Lori Regattieri is a recent Mozilla Senior Fellow in Trustworthy AI. We spoke with her about mitigating anti-environment propaganda in Brazil
- Environmental advocates are facing new challenges in the fight for climate justice: online propaganda, digital deception, and media manipulation
- As a Mozilla Senior Fellow in Trustworthy AI, Lori Regattieri confronts climate disinformation and the systems that enable it
- Lori uses policy, advocacy, and public education to build bridges between movements, like the climate justice and digital rights movements. She is a veteran activist and communications advisor who holds a PhD in Communication and Culture from the Federal University of Rio de Janeiro (UFRJ). Her thesis: “Algorithmization of life: the debate about the Amazon forest and the forest fires on Twitter in 2020”
Not long ago, climate advocates only had to contend with one type of pollution: the physical variety. Now, there’s a second kind: digital pollution.
In the quest for climate justice, activists like recent Mozilla Senior Fellow in Trustworthy AI Lori Regattieri must confront an astonishing amount of online disinformation. Created by special interests and spread using social media algorithms, this content misleads the public about threats to the natural environment.
In addition to this insidious form of online propaganda, Regattieri is also wrestling with big, new questions, like: What is the carbon footprint of AI?

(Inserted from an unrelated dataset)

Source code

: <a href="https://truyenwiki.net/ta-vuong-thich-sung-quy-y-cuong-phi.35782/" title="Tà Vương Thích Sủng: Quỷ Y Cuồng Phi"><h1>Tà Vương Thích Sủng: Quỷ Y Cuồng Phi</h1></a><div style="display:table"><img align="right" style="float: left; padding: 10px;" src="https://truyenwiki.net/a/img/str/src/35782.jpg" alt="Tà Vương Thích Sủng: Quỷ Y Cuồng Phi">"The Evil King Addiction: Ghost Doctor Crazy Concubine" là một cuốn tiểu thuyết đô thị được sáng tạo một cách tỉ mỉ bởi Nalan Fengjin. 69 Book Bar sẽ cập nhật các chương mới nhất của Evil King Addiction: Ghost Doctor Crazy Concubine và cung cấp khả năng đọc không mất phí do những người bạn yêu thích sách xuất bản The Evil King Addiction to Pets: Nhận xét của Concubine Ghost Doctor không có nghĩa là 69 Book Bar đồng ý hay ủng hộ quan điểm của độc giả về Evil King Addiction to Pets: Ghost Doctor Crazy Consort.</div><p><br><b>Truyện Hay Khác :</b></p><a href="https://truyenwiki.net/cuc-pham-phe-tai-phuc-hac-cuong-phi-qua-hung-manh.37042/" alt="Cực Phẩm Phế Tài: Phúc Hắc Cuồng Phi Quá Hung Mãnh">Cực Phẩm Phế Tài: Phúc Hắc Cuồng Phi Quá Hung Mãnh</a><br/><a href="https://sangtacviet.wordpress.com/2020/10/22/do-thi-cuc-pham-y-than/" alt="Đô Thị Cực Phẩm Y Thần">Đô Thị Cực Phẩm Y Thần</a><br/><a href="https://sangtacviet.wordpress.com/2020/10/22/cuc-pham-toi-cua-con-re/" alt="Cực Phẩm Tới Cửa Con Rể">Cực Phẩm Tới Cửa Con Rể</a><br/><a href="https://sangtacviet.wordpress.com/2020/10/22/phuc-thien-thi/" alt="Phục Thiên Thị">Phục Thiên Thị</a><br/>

Regattieri uses a wide variety of tools to raise awareness about — and confront — climate disinformation. Key strategies include building bridges between disparate movements, like people working on responsible AI, open source knowledge, and climate justice. She also helps smaller, local civil society organizations level up their skills.
Regattieri began her tenure as a Senior Mozilla Fellow in March 2022, and ended 18 months later. During that time, the disinformation landscape in Brazil changed dramatically.
Early in Regattieri’s fellowship, most of Brazil was paying attention to a different kind of disinformation: the electoral type. 2022 marked a general election in the country, and much of the population was focused on election integrity. This was essential, Regattieri says — but also shouldn’t have been at the expense of addressing climate disinformation. Further, there is also an overlap between political and climate disinformation: Many environmental activists seeking office (and especially those who are women) are the targets of disinformation campaigns.
“The conversation about environmental and climate disinformation just wasn’t there yet,” Regattieri recalls. “There was a concern, but there wasn't a grounding about what exactly we could do to pressure Big Tech.”
So Regattieri got to work. She began researching and detailing the ways climate disinformation was spreading in Brazil. One major finding was that the problems in Brazil are different from those elsewhere around the world.
“Climate disinformation in Brazil is unique,” Regattieri explains. Globally, much of the climate disinformation that proliferates online is connected to the fossil fuel industry. But in Brazil, it’s more often connected to agribusiness.
“They learned their tactics from disinformation campaigns in the U.S. and Europe,” Regattieri says, but they’re campaigns are also distinct — and require bespoke solutions.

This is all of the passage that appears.